I am sorry if I sound a bit flippant in the above, but I was tossed around by the abrupt changes in both character and thematic thrust from the preceding House on Concordia Drive (an introduction to the character and, ostensibly, his world) to this work. One of the things that impressed me about that story was that it didn’t go for the obvious and overused approach of having the skeptic changed to a believer by the wild and wacky ways of the spiritual realm. This story, however, falls into that same trap. Similarly, I like how honestly Concordia portrayed a selfish, egotistical bastard in the midst of a collapsing personal life without demonizing or glorifying him. Again, here we have him quickly shift to a slightly gruff teddy bear once he has a girlfriend to be all cuddly with. The shift was too jarring for me and that affected my experience.
At its heart, The Red Eye seems to be an attempt to tell a very traditional fairy tale in a modern context. You’ve got the white knight, the wizened wizard, the maiden fair and the big, bad dragon. I get the attempt, but it causes several problems. The big bad is a cardboard cutout of evil, with no sense of motivation or personality beyond that. The feminine interest has no place in the story outside of being something for the hero to save. There never seems to be any doubt that the hero will triumph. The window dressing is updated, but the problems with this type of tale are not addressed and it hurts the story.

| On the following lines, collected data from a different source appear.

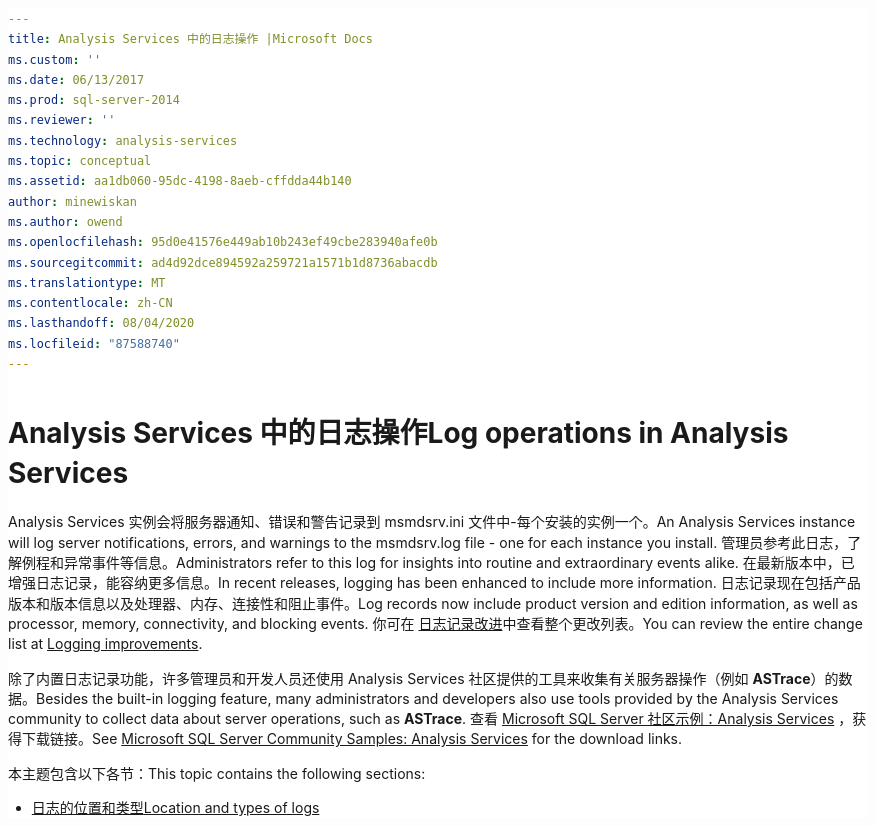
 ```yaml
---
title: Analysis Services 中的日志操作 |Microsoft Docs
ms.custom: ''
ms.date: 06/13/2017
ms.prod: sql-server-2014
ms.reviewer: ''
ms.technology: analysis-services
ms.topic: conceptual
ms.assetid: aa1db060-95dc-4198-8aeb-cffdda44b140
author: minewiskan
ms.author: owend
ms.openlocfilehash: 95d0e41576e449ab10b243ef49cbe283940afe0b
ms.sourcegitcommit: ad4d92dce894592a259721a1571b1d8736abacdb
ms.translationtype: MT
ms.contentlocale: zh-CN
ms.lasthandoff: 08/04/2020
ms.locfileid: "87588740"
---
```

# <a name="log-operations-in-analysis-services"></a><span data-ttu-id="67e4f-102">Analysis Services 中的日志操作</span><span class="sxs-lookup"><span data-stu-id="67e4f-102">Log operations in Analysis Services</span></span>
  <span data-ttu-id="67e4f-103">Analysis Services 实例会将服务器通知、错误和警告记录到 msmdsrv.ini 文件中-每个安装的实例一个。</span><span class="sxs-lookup"><span data-stu-id="67e4f-103">An Analysis Services instance will log server notifications, errors, and warnings to the msmdsrv.log file - one for each instance you install.</span></span> <span data-ttu-id="67e4f-104">管理员参考此日志，了解例程和异常事件等信息。</span><span class="sxs-lookup"><span data-stu-id="67e4f-104">Administrators refer to this log for insights into routine and extraordinary events alike.</span></span> <span data-ttu-id="67e4f-105">在最新版本中，已增强日志记录，能容纳更多信息。</span><span class="sxs-lookup"><span data-stu-id="67e4f-105">In recent releases, logging has been enhanced to include more information.</span></span> <span data-ttu-id="67e4f-106">日志记录现在包括产品版本和版本信息以及处理器、内存、连接性和阻止事件。</span><span class="sxs-lookup"><span data-stu-id="67e4f-106">Log records now include product version and edition information, as well as processor, memory, connectivity, and blocking events.</span></span> <span data-ttu-id="67e4f-107">你可在 [日志记录改进](https://support.microsoft.com/kb/2965035)中查看整个更改列表。</span><span class="sxs-lookup"><span data-stu-id="67e4f-107">You can review the entire change list at [Logging improvements](https://support.microsoft.com/kb/2965035).</span></span>  
  
 <span data-ttu-id="67e4f-108">除了内置日志记录功能，许多管理员和开发人员还使用 Analysis Services 社区提供的工具来收集有关服务器操作（例如 **ASTrace**）的数据。</span><span class="sxs-lookup"><span data-stu-id="67e4f-108">Besides the built-in logging feature, many administrators and developers also use tools provided by the Analysis Services community to collect data about server operations, such as **ASTrace**.</span></span> <span data-ttu-id="67e4f-109">查看 [Microsoft SQL Server 社区示例：Analysis Services](https://sqlsrvanalysissrvcs.codeplex.com/) ，获得下载链接。</span><span class="sxs-lookup"><span data-stu-id="67e4f-109">See [Microsoft SQL Server Community Samples: Analysis Services](https://sqlsrvanalysissrvcs.codeplex.com/) for the download links.</span></span>  
  
 <span data-ttu-id="67e4f-110">本主题包含以下各节：</span><span class="sxs-lookup"><span data-stu-id="67e4f-110">This topic contains the following sections:</span></span>  
  
-   [<span data-ttu-id="67e4f-111">日志的位置和类型</span><span class="sxs-lookup"><span data-stu-id="67e4f-111">Location and types of logs</span></span>](#bkmk_location)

These issues were all the more frustrating when placed next to the obvious talent on tap here. The dialogue had personality. There were touches of how the relationships worked that were gorgeous. Taylor’s prose flowed as clean as a mountain stream. It says a lot that, despite the issues I had, I flew through reading this. And Concordia was nearly brilliant. The Red Eye just seems bland in comparison.
Cover art: Amanda Beach provides a fairly basic representation for the story. Personally, I find the reaching figure a little strained and a bit cheesy, but not obnoxiously so. While it fits the story okay, it isn’t particularly striking.